Cognitive Dissonance – When Reality Conflicts With Expectations
Whenever you see an enemy type, whether you realize it or not your brain automatically creates a kind of profile of how you expect it to behave. If you see a large, heavy enemy you would expect that enemy to move in a lumbering fashion, with loud footsteps and a powerful striking ability. If the player experiences things that differ from their expectations it causes intrigue that can be good or bad. Like if a character has wings but never flies it can make the player disappointed because they expected to see the winged character fly. If a smaller and less imposing character were to unexpectedly have incredible strength or skill it might make the player feel surprised and tricked in a good way which challenges them.
Think about the characters movements, attacks, sounds effects, graphics and everything else and how it relates to their role in the game, the player character and how they create conflict.

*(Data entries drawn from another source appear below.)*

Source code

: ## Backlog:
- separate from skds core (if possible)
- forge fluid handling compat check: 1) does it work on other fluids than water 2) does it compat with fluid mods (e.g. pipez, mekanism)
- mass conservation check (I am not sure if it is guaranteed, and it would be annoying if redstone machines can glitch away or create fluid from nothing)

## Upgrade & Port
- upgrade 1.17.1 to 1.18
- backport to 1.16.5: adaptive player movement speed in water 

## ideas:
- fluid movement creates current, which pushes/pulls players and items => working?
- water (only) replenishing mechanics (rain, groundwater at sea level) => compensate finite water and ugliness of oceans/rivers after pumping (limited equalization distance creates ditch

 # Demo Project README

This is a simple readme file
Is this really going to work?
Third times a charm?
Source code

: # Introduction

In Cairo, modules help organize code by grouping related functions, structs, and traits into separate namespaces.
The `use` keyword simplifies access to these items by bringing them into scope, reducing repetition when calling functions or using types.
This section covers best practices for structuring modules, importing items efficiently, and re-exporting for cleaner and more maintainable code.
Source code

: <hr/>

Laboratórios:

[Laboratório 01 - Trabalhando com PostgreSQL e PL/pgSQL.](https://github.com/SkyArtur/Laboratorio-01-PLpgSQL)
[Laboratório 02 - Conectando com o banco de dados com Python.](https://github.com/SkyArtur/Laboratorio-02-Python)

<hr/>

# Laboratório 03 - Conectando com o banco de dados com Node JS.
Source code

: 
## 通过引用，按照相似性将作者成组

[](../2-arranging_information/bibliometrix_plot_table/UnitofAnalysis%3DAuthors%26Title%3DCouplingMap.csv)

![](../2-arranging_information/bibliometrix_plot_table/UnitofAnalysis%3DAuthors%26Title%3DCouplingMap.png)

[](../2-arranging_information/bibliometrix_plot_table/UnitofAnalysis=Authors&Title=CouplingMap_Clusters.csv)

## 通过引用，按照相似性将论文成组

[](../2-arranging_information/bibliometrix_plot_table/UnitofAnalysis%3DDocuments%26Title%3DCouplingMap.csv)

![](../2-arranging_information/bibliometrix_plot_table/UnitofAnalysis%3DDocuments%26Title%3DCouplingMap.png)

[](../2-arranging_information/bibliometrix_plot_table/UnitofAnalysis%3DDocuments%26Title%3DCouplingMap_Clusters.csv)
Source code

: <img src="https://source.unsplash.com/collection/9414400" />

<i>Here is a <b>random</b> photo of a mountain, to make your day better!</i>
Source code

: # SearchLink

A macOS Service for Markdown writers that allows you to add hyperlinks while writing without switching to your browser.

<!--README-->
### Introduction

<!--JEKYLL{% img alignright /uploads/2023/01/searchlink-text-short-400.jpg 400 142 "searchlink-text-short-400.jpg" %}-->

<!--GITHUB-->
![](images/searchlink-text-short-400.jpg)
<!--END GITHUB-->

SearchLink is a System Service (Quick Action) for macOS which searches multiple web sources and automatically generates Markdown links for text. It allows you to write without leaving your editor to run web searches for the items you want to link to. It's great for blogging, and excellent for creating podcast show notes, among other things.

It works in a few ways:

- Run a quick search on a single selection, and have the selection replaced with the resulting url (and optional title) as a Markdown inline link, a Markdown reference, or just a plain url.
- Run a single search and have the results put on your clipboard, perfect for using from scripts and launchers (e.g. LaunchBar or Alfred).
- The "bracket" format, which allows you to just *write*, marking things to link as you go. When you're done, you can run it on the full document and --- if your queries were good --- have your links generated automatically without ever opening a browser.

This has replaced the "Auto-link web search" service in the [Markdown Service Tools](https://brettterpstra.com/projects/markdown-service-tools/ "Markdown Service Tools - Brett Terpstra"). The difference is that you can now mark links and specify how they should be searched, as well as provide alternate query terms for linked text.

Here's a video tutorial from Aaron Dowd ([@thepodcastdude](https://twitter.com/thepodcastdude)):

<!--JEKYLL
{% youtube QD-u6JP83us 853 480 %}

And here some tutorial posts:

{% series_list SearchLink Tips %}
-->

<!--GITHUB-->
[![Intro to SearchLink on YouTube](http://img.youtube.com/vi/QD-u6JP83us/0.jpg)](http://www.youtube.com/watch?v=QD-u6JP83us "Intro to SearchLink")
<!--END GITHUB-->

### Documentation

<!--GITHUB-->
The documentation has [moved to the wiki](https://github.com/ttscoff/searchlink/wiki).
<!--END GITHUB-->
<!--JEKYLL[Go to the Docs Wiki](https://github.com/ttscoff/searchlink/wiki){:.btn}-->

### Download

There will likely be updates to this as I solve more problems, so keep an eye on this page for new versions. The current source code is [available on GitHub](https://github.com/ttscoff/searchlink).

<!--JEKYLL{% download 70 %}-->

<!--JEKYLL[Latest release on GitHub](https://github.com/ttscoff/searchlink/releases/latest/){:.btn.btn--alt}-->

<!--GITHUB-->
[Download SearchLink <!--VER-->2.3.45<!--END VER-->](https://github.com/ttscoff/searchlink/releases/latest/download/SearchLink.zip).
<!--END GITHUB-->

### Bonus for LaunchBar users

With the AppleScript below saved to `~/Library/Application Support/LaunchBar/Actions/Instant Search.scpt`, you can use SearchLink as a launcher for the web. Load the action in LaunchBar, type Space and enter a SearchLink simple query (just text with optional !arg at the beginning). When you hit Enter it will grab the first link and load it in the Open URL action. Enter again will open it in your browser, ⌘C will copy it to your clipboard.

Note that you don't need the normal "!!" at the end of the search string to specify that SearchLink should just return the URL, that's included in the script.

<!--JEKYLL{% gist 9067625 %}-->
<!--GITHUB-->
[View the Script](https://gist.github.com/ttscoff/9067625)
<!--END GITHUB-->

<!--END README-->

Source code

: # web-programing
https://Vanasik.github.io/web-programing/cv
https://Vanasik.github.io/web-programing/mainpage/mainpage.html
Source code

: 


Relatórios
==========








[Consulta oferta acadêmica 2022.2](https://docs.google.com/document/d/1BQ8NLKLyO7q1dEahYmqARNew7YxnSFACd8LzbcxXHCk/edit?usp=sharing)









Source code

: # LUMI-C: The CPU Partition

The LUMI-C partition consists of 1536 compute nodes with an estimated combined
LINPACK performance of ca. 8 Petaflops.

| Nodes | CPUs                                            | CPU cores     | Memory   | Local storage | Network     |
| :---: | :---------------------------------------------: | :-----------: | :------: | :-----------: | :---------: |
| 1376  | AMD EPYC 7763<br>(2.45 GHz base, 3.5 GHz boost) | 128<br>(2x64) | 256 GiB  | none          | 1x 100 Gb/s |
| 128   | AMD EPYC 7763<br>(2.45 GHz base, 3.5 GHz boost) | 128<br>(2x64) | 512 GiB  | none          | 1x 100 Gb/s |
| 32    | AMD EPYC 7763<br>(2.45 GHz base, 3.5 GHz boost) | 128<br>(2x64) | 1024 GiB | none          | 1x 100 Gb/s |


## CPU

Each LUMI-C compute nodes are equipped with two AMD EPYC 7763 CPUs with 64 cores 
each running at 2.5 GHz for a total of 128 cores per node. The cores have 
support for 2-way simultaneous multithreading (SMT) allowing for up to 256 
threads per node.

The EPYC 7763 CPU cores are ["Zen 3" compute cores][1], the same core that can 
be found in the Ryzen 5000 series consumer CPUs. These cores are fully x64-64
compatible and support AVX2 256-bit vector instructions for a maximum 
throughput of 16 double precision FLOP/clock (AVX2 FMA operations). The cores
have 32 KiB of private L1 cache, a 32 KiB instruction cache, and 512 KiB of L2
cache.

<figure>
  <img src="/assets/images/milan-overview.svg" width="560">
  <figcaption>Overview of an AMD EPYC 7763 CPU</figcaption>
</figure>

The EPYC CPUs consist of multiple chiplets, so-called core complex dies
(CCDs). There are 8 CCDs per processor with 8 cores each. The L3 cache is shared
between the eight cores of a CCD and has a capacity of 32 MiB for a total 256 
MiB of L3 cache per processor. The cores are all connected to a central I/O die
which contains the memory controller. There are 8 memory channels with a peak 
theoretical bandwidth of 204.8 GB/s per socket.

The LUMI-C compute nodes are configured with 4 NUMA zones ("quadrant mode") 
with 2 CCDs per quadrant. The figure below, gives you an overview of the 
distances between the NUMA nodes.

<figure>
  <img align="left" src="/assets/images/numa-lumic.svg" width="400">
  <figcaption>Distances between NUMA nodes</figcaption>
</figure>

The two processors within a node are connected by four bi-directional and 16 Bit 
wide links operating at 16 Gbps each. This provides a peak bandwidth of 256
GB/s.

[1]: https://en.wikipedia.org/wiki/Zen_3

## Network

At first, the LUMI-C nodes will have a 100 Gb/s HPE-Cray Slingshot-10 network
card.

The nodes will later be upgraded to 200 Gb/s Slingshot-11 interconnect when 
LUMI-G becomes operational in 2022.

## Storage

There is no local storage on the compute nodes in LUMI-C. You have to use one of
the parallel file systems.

Design Your Enemies to Complement and Contrast With Each Other
You don’t want to have the same types of enemies throughout your entire game, some should be weak, others strong, some fast, some slow, some sneaky and some loud. You should mix up the gameplay styles that it takes to defeat these enemies and make it necessary for the player to use their weapons in adaptive ways if possible. It’s always a fun twist when you get to re-use gameplay elements in interesting and challenging ways. Think of how you can upgrade enemies from earlier in the game or expand on their ability to add a new element. You should also make sure that just as much focus is given to enemy balance as player character balance. The player character reflects all the enemies and bosses abilities because they have the counter measures to defeat them. So by having a strong player character with many abilities you give yourself more options for enemy types. You can also use the environment or level itself to provide special or temporary means for the player to defeat an irregular enemy like a turret or large structure that the player can interact with. Remember to balance the strength of each enemy (how much damage they do to the player) their speed and movement types and their size.